▶ [Work to complete]
Report every line below that holds the word "supported".
- - -
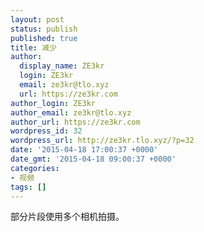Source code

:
 ```yaml
---
layout: post
status: publish
published: true
title: 减少
author:
  display_name: ZE3kr
  login: ZE3kr
  email: ze3kr@tlo.xyz
  url: https://ze3kr.com
author_login: ZE3kr
author_email: ze3kr@tlo.xyz
author_url: https://ze3kr.com
wordpress_id: 32
wordpress_url: http://ze3kr.tlo.xyz/?p=32
date: '2015-04-18 17:00:37 +0000'
date_gmt: '2015-04-18 09:00:37 +0000'
categories:
- 视频
tags: []
---
```

<p>部分片段使用多个相机拍摄。</p>
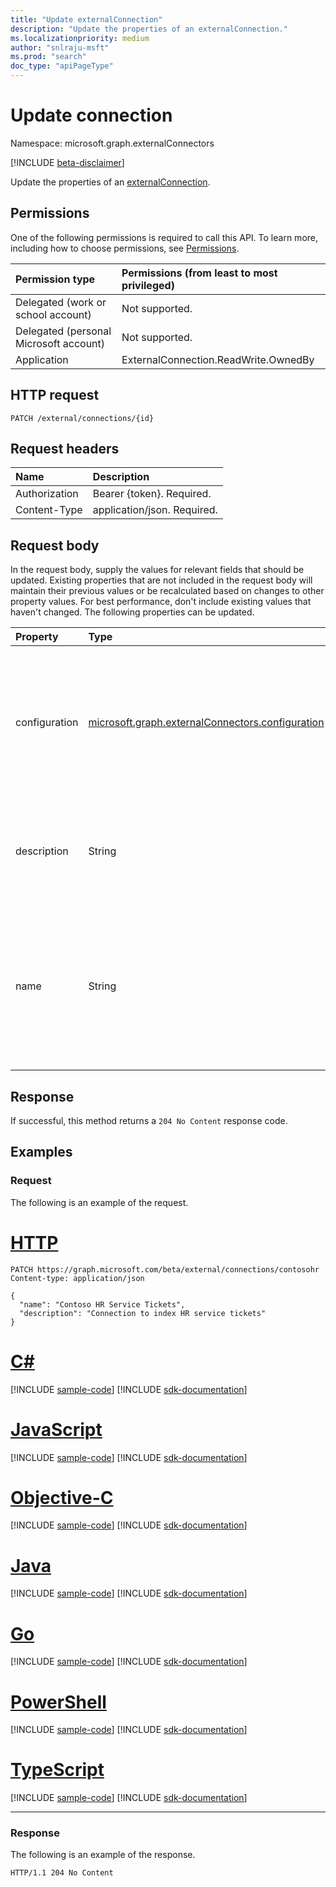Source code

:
 ```yaml
---
title: "Update externalConnection"
description: "Update the properties of an externalConnection."
ms.localizationpriority: medium
author: "snlraju-msft"
ms.prod: "search"
doc_type: "apiPageType"
---
```


# Update connection

Namespace: microsoft.graph.externalConnectors

[!INCLUDE [beta-disclaimer](../../includes/beta-disclaimer.md)]

Update the properties of an [externalConnection](../resources/externalconnectors-externalconnection.md).

## Permissions

One of the following permissions is required to call this API. To learn more, including how to choose permissions, see [Permissions](/graph/permissions-reference).

| Permission type                        | Permissions (from least to most privileged) |
|:---------------------------------------|:--------------------------------------------|
| Delegated (work or school account)     | Not supported. |
| Delegated (personal Microsoft account) | Not supported. |
| Application                            | ExternalConnection.ReadWrite.OwnedBy |

## HTTP request

<!-- { "blockType": "ignored" } -->

```http
PATCH /external/connections/{id}
```

## Request headers

| Name          | Description                 |
|:--------------|:----------------------------|
| Authorization | Bearer {token}. Required.   |
| Content-Type  | application/json. Required. |

## Request body

In the request body, supply the values for relevant fields that should be updated. Existing properties that are not included in the request body will maintain their previous values or be recalculated based on changes to other property values. For best performance, don't include existing values that haven't changed. The following properties can be updated.

| Property      | Type                                           | Description |
|:--------------|:-----------------------------------------------|:------------|
| configuration | [microsoft.graph.externalConnectors.configuration](../resources/externalconnectors-configuration.md) | Specifies additional application IDs that are allowed to manage the connection and to index content in the connection. |
| description   | String                                         | Description of the connection displayed in the Microsoft 365 admin center. |
| name          | String                                         | The display name of the connection to be displayed in the Microsoft 365 admin center. Maximum length of 128 characters. |

## Response

If successful, this method returns a `204 No Content` response code.

## Examples

### Request

The following is an example of the request.



# [HTTP](#tab/http)
<!-- {
  "blockType": "request",
  "name": "update_connection",
  "@odata.type": "microsoft.graph.externalConnectors.externalConnection"
}-->

```http
PATCH https://graph.microsoft.com/beta/external/connections/contosohr
Content-type: application/json

{
  "name": "Contoso HR Service Tickets",
  "description": "Connection to index HR service tickets"
}
```
# [C#](#tab/csharp)
[!INCLUDE [sample-code](../includes/snippets/csharp/update-connection-csharp-snippets.md)]
[!INCLUDE [sdk-documentation](../includes/snippets/snippets-sdk-documentation-link.md)]

# [JavaScript](#tab/javascript)
[!INCLUDE [sample-code](../includes/snippets/javascript/update-connection-javascript-snippets.md)]
[!INCLUDE [sdk-documentation](../includes/snippets/snippets-sdk-documentation-link.md)]

# [Objective-C](#tab/objc)
[!INCLUDE [sample-code](../includes/snippets/objc/update-connection-objc-snippets.md)]
[!INCLUDE [sdk-documentation](../includes/snippets/snippets-sdk-documentation-link.md)]

# [Java](#tab/java)
[!INCLUDE [sample-code](../includes/snippets/java/update-connection-java-snippets.md)]
[!INCLUDE [sdk-documentation](../includes/snippets/snippets-sdk-documentation-link.md)]

# [Go](#tab/go)
[!INCLUDE [sample-code](../includes/snippets/go/update-connection-go-snippets.md)]
[!INCLUDE [sdk-documentation](../includes/snippets/snippets-sdk-documentation-link.md)]

# [PowerShell](#tab/powershell)
[!INCLUDE [sample-code](../includes/snippets/powershell/update-connection-powershell-snippets.md)]
[!INCLUDE [sdk-documentation](../includes/snippets/snippets-sdk-documentation-link.md)]

# [TypeScript](#tab/typescript)
[!INCLUDE [sample-code](../includes/snippets/typescript/update-connection-typescript-snippets.md)]
[!INCLUDE [sdk-documentation](../includes/snippets/snippets-sdk-documentation-link.md)]

---



<!-- markdownlint-disable MD024 -->
### Response
<!-- markdownlint-enable MD024 -->

The following is an example of the response.

<!-- {
  "blockType": "response",
  "truncated": true
} -->

```http
HTTP/1.1 204 No Content
```

<!-- uuid: 16cd6b66-4b1a-43a1-adaf-3a886856ed98
2019-02-04 14:57:30 UTC -->
<!-- {
  "type": "#page.annotation",
  "description": "Update connection",
  "keywords": "",
  "section": "documentation",
  "tocPath": ""
}-->
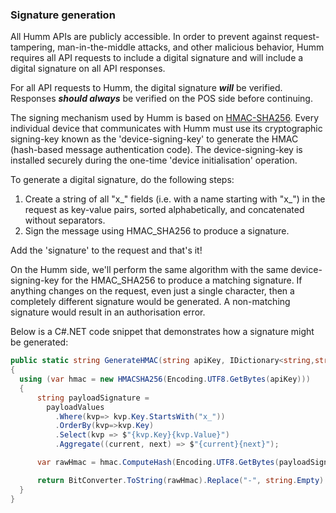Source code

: <h3>Signature generation</h3>

All Humm APIs are publicly accessible. In order to prevent against request-tampering, man-in-the-middle attacks, and other malicious behavior, Humm requires all API requests to include a digital signature and will include a digital signature on all API responses.

For all API requests to Humm, the digital signature ***will*** be verified. Responses ***should always*** be verified on the POS side before continuing.

The signing mechanism used by Humm is based on <a href="https://en.wikipedia.org/wiki/Hash-based_message_authentication_code">HMAC-SHA256</a>. Every individual device that communicates with Humm must use its cryptographic signing-key known as the 'device-signing-key' to generate the HMAC (hash-based message authentication code). The device-signing-key is installed securely during the one-time 'device initialisation' operation.

To generate a digital signature, do the following steps:

1. Create a string of all "x_" fields (i.e. with a name starting with "x_") in the request as key-value pairs, sorted alphabetically, and concatenated without separators.
2. Sign the message using HMAC_SHA256 to produce a signature.

Add the 'signature' to the request and that's it!

On the Humm side, we'll perform the same algorithm with the same device-signing-key for the HMAC_SHA256 to produce a matching signature. If anything changes on the request, even just a single character, then a completely different signature would be generated. A non-matching signature would result in an authorisation error.

Below is a C#.NET code snippet that demonstrates how a signature might be generated:

```cs
public static string GenerateHMAC(string apiKey, IDictionary<string,string> payloadValues)
{
  using (var hmac = new HMACSHA256(Encoding.UTF8.GetBytes(apiKey)))
  {
      string payloadSignature = 
        payloadValues
          .Where(kvp=> kvp.Key.StartsWith("x_"))
          .OrderBy(kvp=>kvp.Key)
          .Select(kvp => $"{kvp.Key}{kvp.Value}")
          .Aggregate((current, next) => $"{current}{next}");

      var rawHmac = hmac.ComputeHash(Encoding.UTF8.GetBytes(payloadSignature));

      return BitConverter.ToString(rawHmac).Replace("-", string.Empty).ToLower();
  }
}
```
- - -
▶ [Your response]
| Delegated (work or school account)     | Not supported. |
| Delegated (personal Microsoft account) | Not supported. |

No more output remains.